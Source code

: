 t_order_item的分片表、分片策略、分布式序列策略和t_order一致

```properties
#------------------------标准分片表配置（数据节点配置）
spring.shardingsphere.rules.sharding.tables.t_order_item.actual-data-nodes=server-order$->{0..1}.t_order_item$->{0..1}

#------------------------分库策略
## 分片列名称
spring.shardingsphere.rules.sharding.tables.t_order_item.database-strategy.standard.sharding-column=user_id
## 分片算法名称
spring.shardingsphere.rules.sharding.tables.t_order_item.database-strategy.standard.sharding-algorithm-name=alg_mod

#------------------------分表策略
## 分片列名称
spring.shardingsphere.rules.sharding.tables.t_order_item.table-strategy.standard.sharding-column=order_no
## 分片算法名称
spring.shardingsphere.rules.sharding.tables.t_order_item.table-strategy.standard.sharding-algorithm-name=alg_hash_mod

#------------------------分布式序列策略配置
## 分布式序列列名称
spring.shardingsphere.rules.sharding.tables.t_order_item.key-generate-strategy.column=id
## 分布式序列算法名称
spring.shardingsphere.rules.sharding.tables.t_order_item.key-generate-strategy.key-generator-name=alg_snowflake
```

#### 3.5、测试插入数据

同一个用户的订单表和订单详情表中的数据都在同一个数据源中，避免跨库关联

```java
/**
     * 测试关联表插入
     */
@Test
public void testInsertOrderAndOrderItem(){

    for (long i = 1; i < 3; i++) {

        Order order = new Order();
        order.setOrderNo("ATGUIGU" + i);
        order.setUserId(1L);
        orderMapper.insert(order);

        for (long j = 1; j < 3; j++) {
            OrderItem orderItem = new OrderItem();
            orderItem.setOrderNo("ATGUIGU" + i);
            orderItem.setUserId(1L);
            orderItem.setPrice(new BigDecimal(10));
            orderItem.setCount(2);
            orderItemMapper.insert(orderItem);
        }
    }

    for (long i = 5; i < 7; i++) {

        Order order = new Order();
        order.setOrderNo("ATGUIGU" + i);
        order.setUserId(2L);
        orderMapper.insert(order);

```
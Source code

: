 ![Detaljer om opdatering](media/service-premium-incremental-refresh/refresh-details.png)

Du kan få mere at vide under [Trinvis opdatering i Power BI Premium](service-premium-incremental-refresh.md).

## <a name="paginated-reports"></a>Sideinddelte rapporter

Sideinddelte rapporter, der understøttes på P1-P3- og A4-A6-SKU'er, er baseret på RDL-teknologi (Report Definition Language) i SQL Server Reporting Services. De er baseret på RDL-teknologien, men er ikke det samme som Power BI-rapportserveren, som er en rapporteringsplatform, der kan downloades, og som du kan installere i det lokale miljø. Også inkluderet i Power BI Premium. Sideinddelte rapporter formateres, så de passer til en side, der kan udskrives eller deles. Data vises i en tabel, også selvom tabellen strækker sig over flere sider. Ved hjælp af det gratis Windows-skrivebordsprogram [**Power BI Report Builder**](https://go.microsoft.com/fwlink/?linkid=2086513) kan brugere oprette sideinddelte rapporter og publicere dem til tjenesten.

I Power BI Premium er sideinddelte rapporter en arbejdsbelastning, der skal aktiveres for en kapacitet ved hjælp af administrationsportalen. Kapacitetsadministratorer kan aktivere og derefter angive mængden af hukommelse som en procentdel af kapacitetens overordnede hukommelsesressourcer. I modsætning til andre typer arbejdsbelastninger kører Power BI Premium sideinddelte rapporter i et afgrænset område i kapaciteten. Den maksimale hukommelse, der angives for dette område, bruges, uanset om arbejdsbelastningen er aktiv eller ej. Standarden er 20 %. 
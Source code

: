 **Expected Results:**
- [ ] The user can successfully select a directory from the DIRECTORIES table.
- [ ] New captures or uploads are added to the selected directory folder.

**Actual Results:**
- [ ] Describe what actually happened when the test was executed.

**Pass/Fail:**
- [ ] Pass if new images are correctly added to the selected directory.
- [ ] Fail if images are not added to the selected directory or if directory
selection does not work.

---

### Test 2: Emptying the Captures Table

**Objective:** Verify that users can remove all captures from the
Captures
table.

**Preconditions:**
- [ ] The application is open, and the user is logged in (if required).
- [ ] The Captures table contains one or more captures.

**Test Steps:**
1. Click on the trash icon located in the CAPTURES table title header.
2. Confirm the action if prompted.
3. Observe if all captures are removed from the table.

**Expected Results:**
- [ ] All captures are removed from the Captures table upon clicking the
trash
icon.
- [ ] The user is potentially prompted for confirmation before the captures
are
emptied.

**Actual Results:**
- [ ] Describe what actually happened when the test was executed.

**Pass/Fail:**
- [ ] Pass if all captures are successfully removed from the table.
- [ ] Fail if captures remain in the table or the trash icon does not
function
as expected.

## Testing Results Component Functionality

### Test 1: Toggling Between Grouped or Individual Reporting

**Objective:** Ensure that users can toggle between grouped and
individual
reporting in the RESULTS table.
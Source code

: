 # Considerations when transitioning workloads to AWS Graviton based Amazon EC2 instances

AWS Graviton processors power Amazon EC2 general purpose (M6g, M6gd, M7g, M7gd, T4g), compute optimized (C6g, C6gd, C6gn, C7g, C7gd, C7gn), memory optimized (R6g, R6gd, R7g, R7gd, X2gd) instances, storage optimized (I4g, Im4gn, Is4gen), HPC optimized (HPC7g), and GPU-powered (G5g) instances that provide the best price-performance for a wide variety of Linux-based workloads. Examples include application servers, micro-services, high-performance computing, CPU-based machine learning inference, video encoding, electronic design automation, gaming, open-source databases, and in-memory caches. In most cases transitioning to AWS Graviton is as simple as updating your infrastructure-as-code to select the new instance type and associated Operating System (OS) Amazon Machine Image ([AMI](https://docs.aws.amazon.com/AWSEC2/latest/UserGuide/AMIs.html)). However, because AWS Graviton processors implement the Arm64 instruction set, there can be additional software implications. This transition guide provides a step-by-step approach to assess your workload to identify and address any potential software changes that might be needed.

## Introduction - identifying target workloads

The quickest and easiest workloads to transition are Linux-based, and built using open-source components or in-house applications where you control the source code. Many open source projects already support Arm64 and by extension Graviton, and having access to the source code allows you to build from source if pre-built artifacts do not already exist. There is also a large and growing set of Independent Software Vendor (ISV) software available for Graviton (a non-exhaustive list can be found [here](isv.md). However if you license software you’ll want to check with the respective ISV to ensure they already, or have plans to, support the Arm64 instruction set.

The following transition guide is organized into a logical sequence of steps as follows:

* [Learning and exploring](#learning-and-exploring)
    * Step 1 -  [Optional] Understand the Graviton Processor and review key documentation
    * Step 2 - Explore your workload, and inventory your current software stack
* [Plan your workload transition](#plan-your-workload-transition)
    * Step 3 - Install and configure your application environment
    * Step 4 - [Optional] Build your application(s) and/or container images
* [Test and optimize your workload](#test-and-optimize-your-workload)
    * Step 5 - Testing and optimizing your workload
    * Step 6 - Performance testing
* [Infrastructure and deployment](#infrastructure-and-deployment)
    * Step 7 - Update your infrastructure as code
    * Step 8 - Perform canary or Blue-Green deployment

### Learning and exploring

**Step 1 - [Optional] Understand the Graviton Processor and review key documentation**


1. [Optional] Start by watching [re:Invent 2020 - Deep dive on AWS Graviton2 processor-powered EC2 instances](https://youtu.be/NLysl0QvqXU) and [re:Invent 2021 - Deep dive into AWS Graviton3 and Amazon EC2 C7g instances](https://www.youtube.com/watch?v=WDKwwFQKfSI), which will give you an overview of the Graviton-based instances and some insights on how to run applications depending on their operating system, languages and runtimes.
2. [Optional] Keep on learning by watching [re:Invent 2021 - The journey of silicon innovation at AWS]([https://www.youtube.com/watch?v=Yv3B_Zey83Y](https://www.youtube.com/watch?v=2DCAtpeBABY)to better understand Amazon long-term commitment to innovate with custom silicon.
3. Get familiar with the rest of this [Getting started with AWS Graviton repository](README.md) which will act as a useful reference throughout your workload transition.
-=-=-=-=-
Exercise prompt =>
Repeat every line of the records, exactly as given.

Task result =>
Source code

: t_order_item的分片表、分片策略、分布式序列策略和t_order一致

```properties
#------------------------标准分片表配置（数据节点配置）
spring.shardingsphere.rules.sharding.tables.t_order_item.actual-data-nodes=server-order$->{0..1}.t_order_item$->{0..1}

#------------------------分库策略
## 分片列名称
spring.shardingsphere.rules.sharding.tables.t_order_item.database-strategy.standard.sharding-column=user_id
## 分片算法名称
spring.shardingsphere.rules.sharding.tables.t_order_item.database-strategy.standard.sharding-algorithm-name=alg_mod

#------------------------分表策略
## 分片列名称
spring.shardingsphere.rules.sharding.tables.t_order_item.table-strategy.standard.sharding-column=order_no
## 分片算法名称
spring.shardingsphere.rules.sharding.tables.t_order_item.table-strategy.standard.sharding-algorithm-name=alg_hash_mod

#------------------------分布式序列策略配置
## 分布式序列列名称
spring.shardingsphere.rules.sharding.tables.t_order_item.key-generate-strategy.column=id
## 分布式序列算法名称
spring.shardingsphere.rules.sharding.tables.t_order_item.key-generate-strategy.key-generator-name=alg_snowflake
```

#### 3.5、测试插入数据

同一个用户的订单表和订单详情表中的数据都在同一个数据源中，避免跨库关联

```java
/**
     * 测试关联表插入
     */
@Test
public void testInsertOrderAndOrderItem(){

    for (long i = 1; i < 3; i++) {

        Order order = new Order();
        order.setOrderNo("ATGUIGU" + i);
        order.setUserId(1L);
        orderMapper.insert(order);

        for (long j = 1; j < 3; j++) {
            OrderItem orderItem = new OrderItem();
            orderItem.setOrderNo("ATGUIGU" + i);
            orderItem.setUserId(1L);
            orderItem.setPrice(new BigDecimal(10));
            orderItem.setCount(2);
            orderItemMapper.insert(orderItem);
        }
    }

    for (long i = 5; i < 7; i++) {

        Order order = new Order();
        order.setOrderNo("ATGUIGU" + i);
        order.setUserId(2L);
        orderMapper.insert(order);

```
Source code

: ![Detaljer om opdatering](media/service-premium-incremental-refresh/refresh-details.png)

Du kan få mere at vide under [Trinvis opdatering i Power BI Premium](service-premium-incremental-refresh.md).

## <a name="paginated-reports"></a>Sideinddelte rapporter

Sideinddelte rapporter, der understøttes på P1-P3- og A4-A6-SKU'er, er baseret på RDL-teknologi (Report Definition Language) i SQL Server Reporting Services. De er baseret på RDL-teknologien, men er ikke det samme som Power BI-rapportserveren, som er en rapporteringsplatform, der kan downloades, og som du kan installere i det lokale miljø. Også inkluderet i Power BI Premium. Sideinddelte rapporter formateres, så de passer til en side, der kan udskrives eller deles. Data vises i en tabel, også selvom tabellen strækker sig over flere sider. Ved hjælp af det gratis Windows-skrivebordsprogram [**Power BI Report Builder**](https://go.microsoft.com/fwlink/?linkid=2086513) kan brugere oprette sideinddelte rapporter og publicere dem til tjenesten.

I Power BI Premium er sideinddelte rapporter en arbejdsbelastning, der skal aktiveres for en kapacitet ved hjælp af administrationsportalen. Kapacitetsadministratorer kan aktivere og derefter angive mængden af hukommelse som en procentdel af kapacitetens overordnede hukommelsesressourcer. I modsætning til andre typer arbejdsbelastninger kører Power BI Premium sideinddelte rapporter i et afgrænset område i kapaciteten. Den maksimale hukommelse, der angives for dette område, bruges, uanset om arbejdsbelastningen er aktiv eller ej. Standarden er 20 %. 
Source code

: **Expected Results:**
- [ ] The user can successfully select a directory from the DIRECTORIES table.
- [ ] New captures or uploads are added to the selected directory folder.

**Actual Results:**
- [ ] Describe what actually happened when the test was executed.

**Pass/Fail:**
- [ ] Pass if new images are correctly added to the selected directory.
- [ ] Fail if images are not added to the selected directory or if directory
selection does not work.

---

### Test 2: Emptying the Captures Table

**Objective:** Verify that users can remove all captures from the
Captures
table.

**Preconditions:**
- [ ] The application is open, and the user is logged in (if required).
- [ ] The Captures table contains one or more captures.

**Test Steps:**
1. Click on the trash icon located in the CAPTURES table title header.
2. Confirm the action if prompted.
3. Observe if all captures are removed from the table.

**Expected Results:**
- [ ] All captures are removed from the Captures table upon clicking the
trash
icon.
- [ ] The user is potentially prompted for confirmation before the captures
are
emptied.

**Actual Results:**
- [ ] Describe what actually happened when the test was executed.

**Pass/Fail:**
- [ ] Pass if all captures are successfully removed from the table.
- [ ] Fail if captures remain in the table or the trash icon does not
function
as expected.

## Testing Results Component Functionality

### Test 1: Toggling Between Grouped or Individual Reporting

**Objective:** Ensure that users can toggle between grouped and
individual
reporting in the RESULTS table.
Source code

: # Considerations when transitioning workloads to AWS Graviton based Amazon EC2 instances

AWS Graviton processors power Amazon EC2 general purpose (M6g, M6gd, M7g, M7gd, T4g), compute optimized (C6g, C6gd, C6gn, C7g, C7gd, C7gn), memory optimized (R6g, R6gd, R7g, R7gd, X2gd) instances, storage optimized (I4g, Im4gn, Is4gen), HPC optimized (HPC7g), and GPU-powered (G5g) instances that provide the best price-performance for a wide variety of Linux-based workloads. Examples include application servers, micro-services, high-performance computing, CPU-based machine learning inference, video encoding, electronic design automation, gaming, open-source databases, and in-memory caches. In most cases transitioning to AWS Graviton is as simple as updating your infrastructure-as-code to select the new instance type and associated Operating System (OS) Amazon Machine Image ([AMI](https://docs.aws.amazon.com/AWSEC2/latest/UserGuide/AMIs.html)). However, because AWS Graviton processors implement the Arm64 instruction set, there can be additional software implications. This transition guide provides a step-by-step approach to assess your workload to identify and address any potential software changes that might be needed.

## Introduction - identifying target workloads

The quickest and easiest workloads to transition are Linux-based, and built using open-source components or in-house applications where you control the source code. Many open source projects already support Arm64 and by extension Graviton, and having access to the source code allows you to build from source if pre-built artifacts do not already exist. There is also a large and growing set of Independent Software Vendor (ISV) software available for Graviton (a non-exhaustive list can be found [here](isv.md). However if you license software you’ll want to check with the respective ISV to ensure they already, or have plans to, support the Arm64 instruction set.

The following transition guide is organized into a logical sequence of steps as follows:

* [Learning and exploring](#learning-and-exploring)
    * Step 1 -  [Optional] Understand the Graviton Processor and review key documentation
    * Step 2 - Explore your workload, and inventory your current software stack
* [Plan your workload transition](#plan-your-workload-transition)
    * Step 3 - Install and configure your application environment
    * Step 4 - [Optional] Build your application(s) and/or container images
* [Test and optimize your workload](#test-and-optimize-your-workload)
    * Step 5 - Testing and optimizing your workload
    * Step 6 - Performance testing
* [Infrastructure and deployment](#infrastructure-and-deployment)
    * Step 7 - Update your infrastructure as code
    * Step 8 - Perform canary or Blue-Green deployment

### Learning and exploring

**Step 1 - [Optional] Understand the Graviton Processor and review key documentation**


1. [Optional] Start by watching [re:Invent 2020 - Deep dive on AWS Graviton2 processor-powered EC2 instances](https://youtu.be/NLysl0QvqXU) and [re:Invent 2021 - Deep dive into AWS Graviton3 and Amazon EC2 C7g instances](https://www.youtube.com/watch?v=WDKwwFQKfSI), which will give you an overview of the Graviton-based instances and some insights on how to run applications depending on their operating system, languages and runtimes.
2. [Optional] Keep on learning by watching [re:Invent 2021 - The journey of silicon innovation at AWS]([https://www.youtube.com/watch?v=Yv3B_Zey83Y](https://www.youtube.com/watch?v=2DCAtpeBABY)to better understand Amazon long-term commitment to innovate with custom silicon.
3. Get familiar with the rest of this [Getting started with AWS Graviton repository](README.md) which will act as a useful reference throughout your workload transition.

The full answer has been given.